Goals for Extraction
The raw strings for the game are (mostly) located inside the talk table files. However, just extracting the talk tables would lose all context around how the strings are actually used in the game. For example, the spell names, feat names, creature names, dialogues, and so on, are all jumbled together in the talk table. It sounds like a small thing, but I feel that creating a taxonomy (in the form of “lessons”) would make a big difference in the usefulness of the end product. Unfortunately, it also makes a huge difference in the amount of effort needed to extract all of this data!
How it all went
I spent quite a bit of time writing file-format-specific code, for things like the TLK table format, the BIF and KEY packed resource formats, the ERF archive format, and the generic GFF format. On top of that, then there was code to deal with the dialogue format that gets serialized into a GFF.
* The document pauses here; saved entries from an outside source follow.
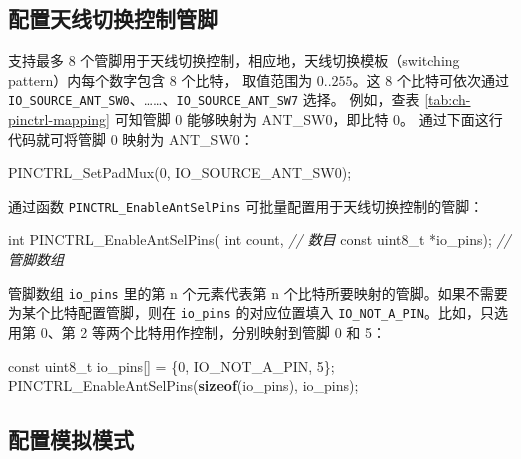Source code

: \documentclass[
  12pt,
]{book}
\newenvironment{Shaded}{\begin{snugshade}}{\end{snugshade}}
\newcommand{\CommentTok}[1]{\textcolor[rgb]{0.56,0.35,0.01}{\textit{#1}}}
\newcommand{\DataTypeTok}[1]{\textcolor[rgb]{0.13,0.29,0.53}{#1}}
\newcommand{\DecValTok}[1]{\textcolor[rgb]{0.00,0.00,0.81}{#1}}
\newcommand{\KeywordTok}[1]{\textcolor[rgb]{0.13,0.29,0.53}{\textbf{#1}}}
\newcommand{\NormalTok}[1]{#1}
\begin{document}
\hypertarget{ux914dux7f6eux5929ux7ebfux5207ux6362ux63a7ux5236ux7ba1ux811a}{%
\subsection{配置天线切换控制管脚}\label{ux914dux7f6eux5929ux7ebfux5207ux6362ux63a7ux5236ux7ba1ux811a}}

支持最多 8 个管脚用于天线切换控制，相应地，天线切换模板（switching pattern）内每个数字包含 8 个比特，
取值范围为 \(0..255\)。这 8 个比特可依次通过 \texttt{IO\_SOURCE\_ANT\_SW0}、\ldots\ldots、\texttt{IO\_SOURCE\_ANT\_SW7} 选择。
例如，查表 \ref{tab:ch-pinctrl-mapping} 可知管脚 0 能够映射为 ANT\_SW0，即比特 0。
通过下面这行代码就可将管脚 0 映射为 ANT\_SW0：

\begin{Shaded}
\begin{Highlighting}[]
\NormalTok{PINCTRL_SetPadMux(}\DecValTok{0}\NormalTok{, IO_SOURCE_ANT_SW0);}
\end{Highlighting}
\end{Shaded}

通过函数 \texttt{PINCTRL\_EnableAntSelPins} 可批量配置用于天线切换控制的管脚：

\begin{Shaded}
\begin{Highlighting}[]
\DataTypeTok{int}\NormalTok{ PINCTRL_EnableAntSelPins(}
  \DataTypeTok{int}\NormalTok{ count,                }\CommentTok{// 数目}
  \DataTypeTok{const} \DataTypeTok{uint8_t}\NormalTok{ *io_pins);  }\CommentTok{// 管脚数组}
\end{Highlighting}
\end{Shaded}

管脚数组 \texttt{io\_pins} 里的第 n 个元素代表第 n 个比特所要映射的管脚。如果不需要为某个比特配置管脚，则在 \texttt{io\_pins}
的对应位置填入 \texttt{IO\_NOT\_A\_PIN}。比如，只选用第 0、第 2 等两个比特用作控制，分别映射到管脚 0 和 5：

\begin{Shaded}
\begin{Highlighting}[]
\DataTypeTok{const} \DataTypeTok{uint8_t}\NormalTok{ io_pins[] = \{}\DecValTok{0}\NormalTok{, IO_NOT_A_PIN, }\DecValTok{5}\NormalTok{\};}
\NormalTok{PINCTRL_EnableAntSelPins(}\KeywordTok{sizeof}\NormalTok{(io_pins), io_pins);}
\end{Highlighting}
\end{Shaded}

\hypertarget{pinctrl-config-analog}{%
\subsection{配置模拟模式}\label{pinctrl-config-analog}}
\end{document}
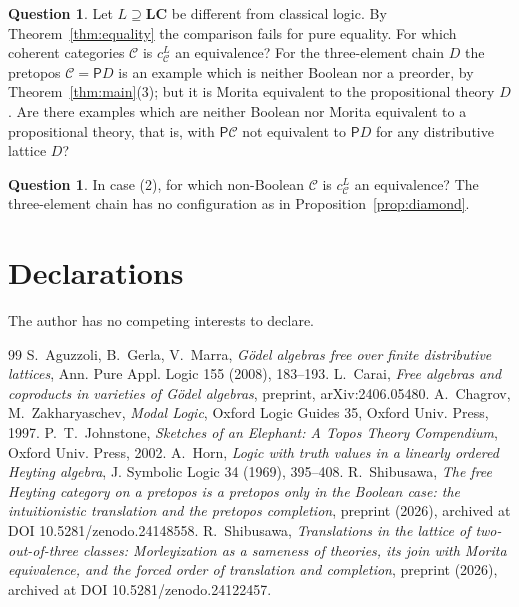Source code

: \documentclass[11pt]{amsart}
\theoremstyle{definition}
\newtheorem{que}[thm]{Question}
\newcommand{\PP}{\mathsf P}
\newcommand{\cC}{\mathcal C}
\newcommand{\LC}{\mathbf{LC}}
\begin{document}
\begin{que}
Let $L\supseteq\LC$ be different from classical logic. By
Theorem~\ref{thm:equality} the comparison fails for pure equality. For
which coherent categories $\cC$ is $c^L_\cC$ an equivalence? For the
three-element chain $D$ the pretopos $\cC=\PP D$ is an example which is
neither Boolean nor a preorder, by Theorem~\ref{thm:main}(3); but it is Morita
equivalent to the propositional theory $D$. Are there examples which
are neither Boolean nor Morita equivalent to a propositional theory,
that is, with $\PP\cC$ not equivalent to $\PP D$ for any distributive
lattice $D$?
\end{que}

\begin{que}
In case \textup{(2)}, for which non-Boolean $\cC$ is $c^L_\cC$ an
equivalence? The three-element chain has no configuration as in
Proposition~\ref{prop:diamond}.
\end{que}

\section*{Declarations}
The author has no competing interests to declare.

\begin{thebibliography}{99}
 S.~Aguzzoli, B.~Gerla, V.~Marra, \emph{G\"odel algebras
free over finite distributive lattices}, Ann. Pure Appl. Logic 155
(2008), 183--193.
 L.~Carai, \emph{Free algebras and coproducts in
varieties of G\"odel algebras}, preprint, arXiv:2406.05480.
 A.~Chagrov, M.~Zakharyaschev, \emph{Modal Logic}, Oxford
Logic Guides 35, Oxford Univ. Press, 1997.
 P.~T.~Johnstone, \emph{Sketches of an Elephant: A Topos
Theory Compendium}, Oxford Univ. Press, 2002.
 A.~Horn, \emph{Logic with truth values in a linearly
ordered Heyting algebra}, J. Symbolic Logic 34 (1969), 395--408.
 R.~Shibusawa, \emph{The free Heyting category on a
pretopos is a pretopos only in the Boolean case: the intuitionistic
translation and the pretopos completion}, preprint (2026), archived at
DOI 10.5281/zenodo.24148558.
 R.~Shibusawa, \emph{Translations in the lattice of
two-out-of-three classes: Morleyization as a sameness of theories, its
join with Morita equivalence, and the forced order of translation and
completion}, preprint (2026), archived at DOI 10.5281/zenodo.24122457.
\end{thebibliography}
\end{document}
I started with the original Neverwinter Nights, and then moved on to Jade Empire. The console-based Aurora engine games used some variant file formats (binary 2DAs, RIM files, etc.) that needed a little extra work to deal with, but there was enough information about these available on the Internet that I was able to support them without too much hassle.
Once I had the basic file parsing code in place, it was just a matter of constructing the “recipe” of how to extract the game strings. This mostly involved sifting through all of the 2DA files for each game, looking for columns that represented “string refs” (i.e. keys into the talk table database) – extracting dialogues was much simpler since they were already in their own files, and their contents were unambiguous.
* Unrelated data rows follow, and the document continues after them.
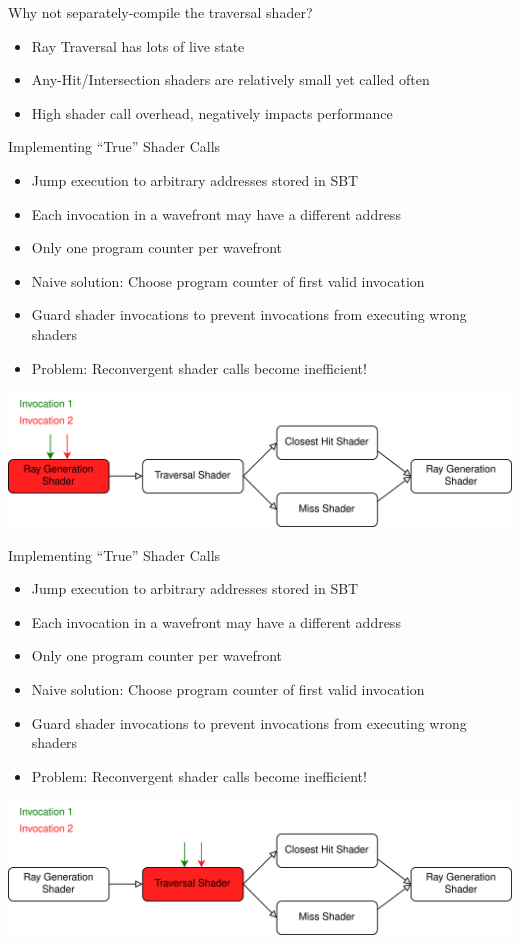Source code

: \documentclass[aspectratio=169,t]{beamer}
\begin{document}
\begin{slide}{Why not separately-compile the traversal shader?}
 \begin{itemize}
  \item Ray Traversal has lots of live state
  \item Any-Hit/Intersection shaders are relatively small yet called often
  \item High shader call overhead, negatively impacts performance
 \end{itemize}
\end{slide}

\begin{slide}{Implementing ``True'' Shader Calls}
 \begin{itemize}
  \item Jump execution to arbitrary addresses stored in SBT
  \item Each invocation in a wavefront may have a different address
  \item Only one program counter per wavefront
  \item Naive solution: Choose program counter of first valid invocation
  \item Guard shader invocations to prevent invocations from executing wrong shaders
  \item Problem: Reconvergent shader calls become inefficient!
 \end{itemize}
 \pause
 \includegraphics[width=\textwidth]{graphics/RTStages2-1.png}
\end{slide}

\begin{slide}{Implementing ``True'' Shader Calls}
 \begin{itemize}
  \item Jump execution to arbitrary addresses stored in SBT
  \item Each invocation in a wavefront may have a different address
  \item Only one program counter per wavefront
  \item Naive solution: Choose program counter of first valid invocation
  \item Guard shader invocations to prevent invocations from executing wrong shaders
  \item Problem: Reconvergent shader calls become inefficient!
 \end{itemize}
 \includegraphics[width=\textwidth]{graphics/RTStages2-2.png}
\end{slide}
\end{document}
Comparison between C# and F# implementations
I had basically written all of this file parsing code before (in the C# 2.0 era, so without LINQ), but this time around I was writing it with F#. I found it very interesting to compare the process of writing the new implementation, with what I remember from working on Neverwinter Nights 2 more than 10 years ago.
The F# code is a lot more concise – I would estimate on the order of 5-7x. It isn’t quite an apples-to-apples comparison with what I did earlier (for example, serialization is not supported, only deserializataion), but it’s still much, much smaller. I suspect that adding serialization support wouldn’t be a huge amount of additional code, for what it’s worth.
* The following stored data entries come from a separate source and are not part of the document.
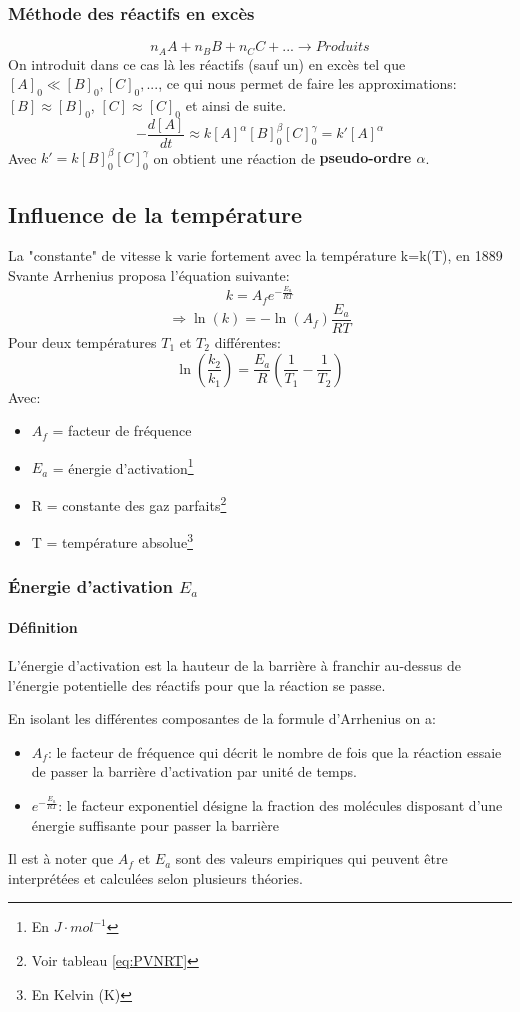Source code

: \documentclass[10pt,a4paper]{book}
\begin{document}
\subsubsection{Méthode des réactifs en excès}
\[n_AA + n_BB + n_CC + ... \longrightarrow Produits\]
On introduit dans ce cas là les réactifs (sauf un) en excès tel que \([A]_0 \ll [B]_0, [C]_0, ...\), ce qui nous permet de faire les approximations: \([B] \approx [B]_0\), \([C] \approx [C]_0\) et ainsi de suite.
\[-\frac{d[A]}{dt} \approx k[A]^{\alpha}[B]^{\beta}_0[C]^{\gamma}_0 = k'[A]^{\alpha}\]
Avec \(k' = k[B]^{\beta}_0[C]^{\gamma}_0\) on obtient une réaction de \textbf{pseudo-ordre $\alpha$}.

\subsection{Influence de la température}

La "constante" de vitesse k varie fortement avec la température k=k(T), en 1889 Svante Arrhenius proposa l’équation suivante:
\[k = A_fe^{-\frac{E_a}{RT}}\]
\[\Rightarrow \ln(k) = -\ln(A_f)\frac{E_a}{RT}\]
Pour deux températures $T_1$ et $T_2$ différentes:
\[\ln\left(\frac{k_2}{k_1}\right) = \frac{E_a}{R}\left(\frac{1}{T_1}-\frac{1}{T_2}\right)\]
Avec:
\begin{itemize}
\item $A_f$ = facteur de fréquence
\item $E_a$ = énergie d'activation\footnote{En $J\cdot mol^{-1}$}
\item R = constante des gaz parfaits\footnote{Voir tableau \ref{eq:PVNRT}}
\item T = température absolue\footnote{En Kelvin (K)}
\end{itemize}

\subsubsection{Énergie d'activation \texorpdfstring{$E_a$}{Ea}}

\paragraph{Définition} L'énergie d’activation est la hauteur de la barrière à franchir au-dessus de l’énergie potentielle des réactifs pour que la réaction se passe. \par
En isolant les différentes composantes de la formule d'Arrhenius on a:
\begin{itemize}
\item $A_f$: le facteur de fréquence qui décrit le nombre de fois que la réaction essaie de passer la barrière d’activation par unité de temps.
\item \(e^{-\frac{E_a}{RT}}\): le facteur exponentiel désigne la fraction des molécules disposant d’une énergie suffisante pour passer la barrière
\end{itemize}
Il est à noter que $A_f$ et $E_a$ sont des valeurs empiriques qui peuvent être
interprétées et calculées selon plusieurs théories.
\end{document}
Record types and list comprehensions really help condense a lot of the boilerplate code involved in supporting a new file format, and match expressions are both more compact, and safer when dealing with enumerated types and other sets of conditional expressions. I also got lots of good usage out of Option types, particularly within the 2DA handling, where it very neatly encapsulated default cell functionality.
But I think the thing that accounts for the biggest difference between my old C# implementation and the new F# implementation, is the range of functional abstract data types available – or, to put it another way, the lack of LINQ in my C# implementation. If LINQ were available at the time I was working on Neverwinter Nights 2, I think my code would have looked a lot more like the F# version, with liberal use of Select()/map() and Where()/filter(). These operations replace very verbose blocks of object construction and selective copying, often in a single line, which is an enormous savings in code size and improvement in clarity.
I feel like there is still a lot of bespoke logic involved, for extracting the individual bits and pieces of each format, but that doesn’t seem to be avoidable – the formats are not self-describing, and it seemed like it would be overkill to try and construct a meta-definition of the GFF-based formats.
Overall, I was pretty pleased with how this went. While it was a decent amount of work to support each file format, once that code was all written, the process of creating the game-specific recipe to extract strings was pretty straightforward. There weren’t really any surprises in the implementation process, which was definitely not the case for the game that I’ll talk about in my next set of posts.